EXERCISE DETAILS: Your output must reproduce all the records below precisely and contain no pictures.

[[ DATASET, beginning ]]

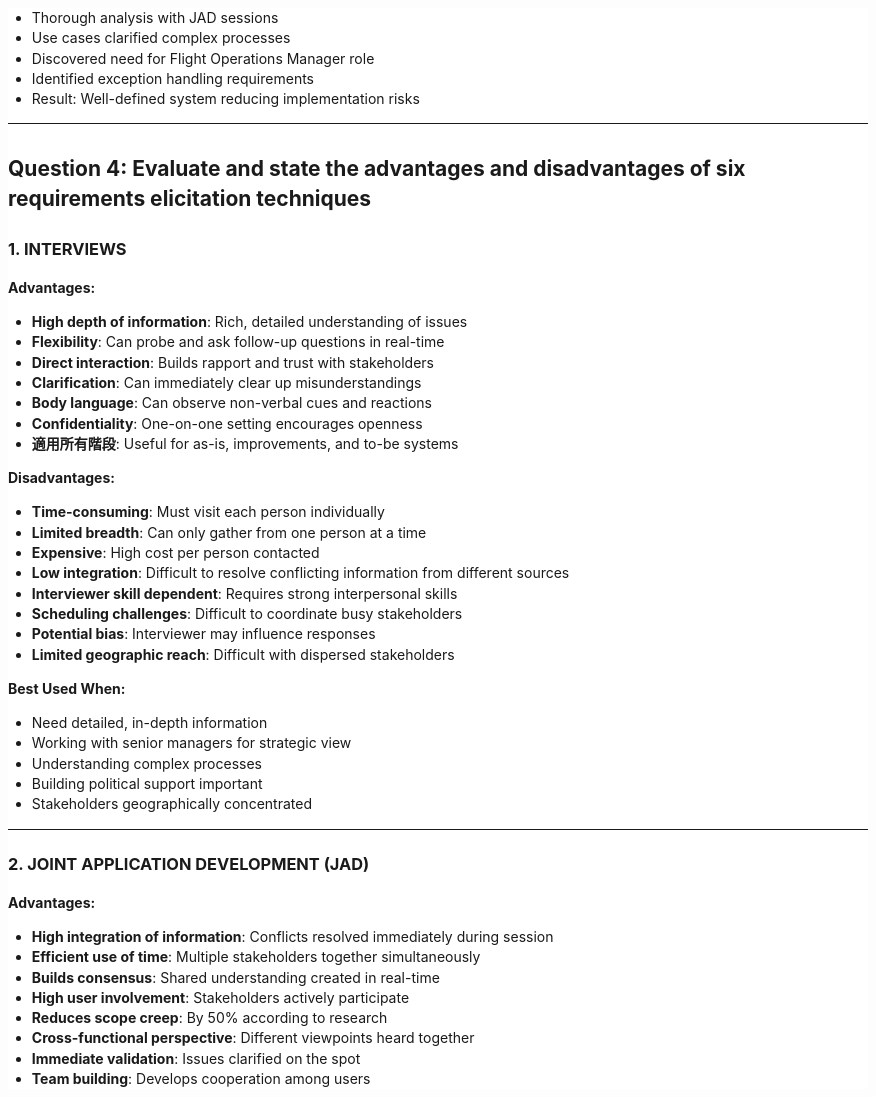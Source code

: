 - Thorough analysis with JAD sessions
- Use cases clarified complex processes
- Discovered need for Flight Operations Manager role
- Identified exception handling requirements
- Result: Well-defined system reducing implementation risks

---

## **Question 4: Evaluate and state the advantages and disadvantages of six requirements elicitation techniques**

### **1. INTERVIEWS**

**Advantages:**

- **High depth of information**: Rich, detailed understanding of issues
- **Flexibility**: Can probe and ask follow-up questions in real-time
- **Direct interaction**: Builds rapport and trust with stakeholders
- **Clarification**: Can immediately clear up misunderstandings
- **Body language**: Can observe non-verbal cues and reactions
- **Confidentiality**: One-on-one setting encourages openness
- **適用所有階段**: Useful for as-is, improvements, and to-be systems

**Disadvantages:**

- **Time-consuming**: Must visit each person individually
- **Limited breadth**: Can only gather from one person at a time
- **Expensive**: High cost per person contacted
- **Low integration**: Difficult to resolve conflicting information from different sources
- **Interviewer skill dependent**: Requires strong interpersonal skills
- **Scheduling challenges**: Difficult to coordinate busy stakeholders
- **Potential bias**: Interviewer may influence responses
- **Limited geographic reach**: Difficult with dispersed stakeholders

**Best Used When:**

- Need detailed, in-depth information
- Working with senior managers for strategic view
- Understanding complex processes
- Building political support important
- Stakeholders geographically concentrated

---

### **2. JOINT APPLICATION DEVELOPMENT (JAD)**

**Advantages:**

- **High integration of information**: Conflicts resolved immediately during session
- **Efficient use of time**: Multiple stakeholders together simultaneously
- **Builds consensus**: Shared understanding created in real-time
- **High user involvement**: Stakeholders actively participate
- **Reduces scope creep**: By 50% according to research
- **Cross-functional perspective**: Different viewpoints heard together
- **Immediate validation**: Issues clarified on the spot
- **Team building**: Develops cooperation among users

[[ DATASET, end ]]

SOLVED PROBLEM:
Source code

: - Thorough analysis with JAD sessions
- Use cases clarified complex processes
- Discovered need for Flight Operations Manager role
- Identified exception handling requirements
- Result: Well-defined system reducing implementation risks

---

## **Question 4: Evaluate and state the advantages and disadvantages of six requirements elicitation techniques**

### **1. INTERVIEWS**

**Advantages:**

- **High depth of information**: Rich, detailed understanding of issues
- **Flexibility**: Can probe and ask follow-up questions in real-time
- **Direct interaction**: Builds rapport and trust with stakeholders
- **Clarification**: Can immediately clear up misunderstandings
- **Body language**: Can observe non-verbal cues and reactions
- **Confidentiality**: One-on-one setting encourages openness
- **適用所有階段**: Useful for as-is, improvements, and to-be systems

**Disadvantages:**

- **Time-consuming**: Must visit each person individually
- **Limited breadth**: Can only gather from one person at a time
- **Expensive**: High cost per person contacted
- **Low integration**: Difficult to resolve conflicting information from different sources
- **Interviewer skill dependent**: Requires strong interpersonal skills
- **Scheduling challenges**: Difficult to coordinate busy stakeholders
- **Potential bias**: Interviewer may influence responses
- **Limited geographic reach**: Difficult with dispersed stakeholders

**Best Used When:**

- Need detailed, in-depth information
- Working with senior managers for strategic view
- Understanding complex processes
- Building political support important
- Stakeholders geographically concentrated

---

### **2. JOINT APPLICATION DEVELOPMENT (JAD)**

**Advantages:**

- **High integration of information**: Conflicts resolved immediately during session
- **Efficient use of time**: Multiple stakeholders together simultaneously
- **Builds consensus**: Shared understanding created in real-time
- **High user involvement**: Stakeholders actively participate
- **Reduces scope creep**: By 50% according to research
- **Cross-functional perspective**: Different viewpoints heard together
- **Immediate validation**: Issues clarified on the spot
- **Team building**: Develops cooperation among users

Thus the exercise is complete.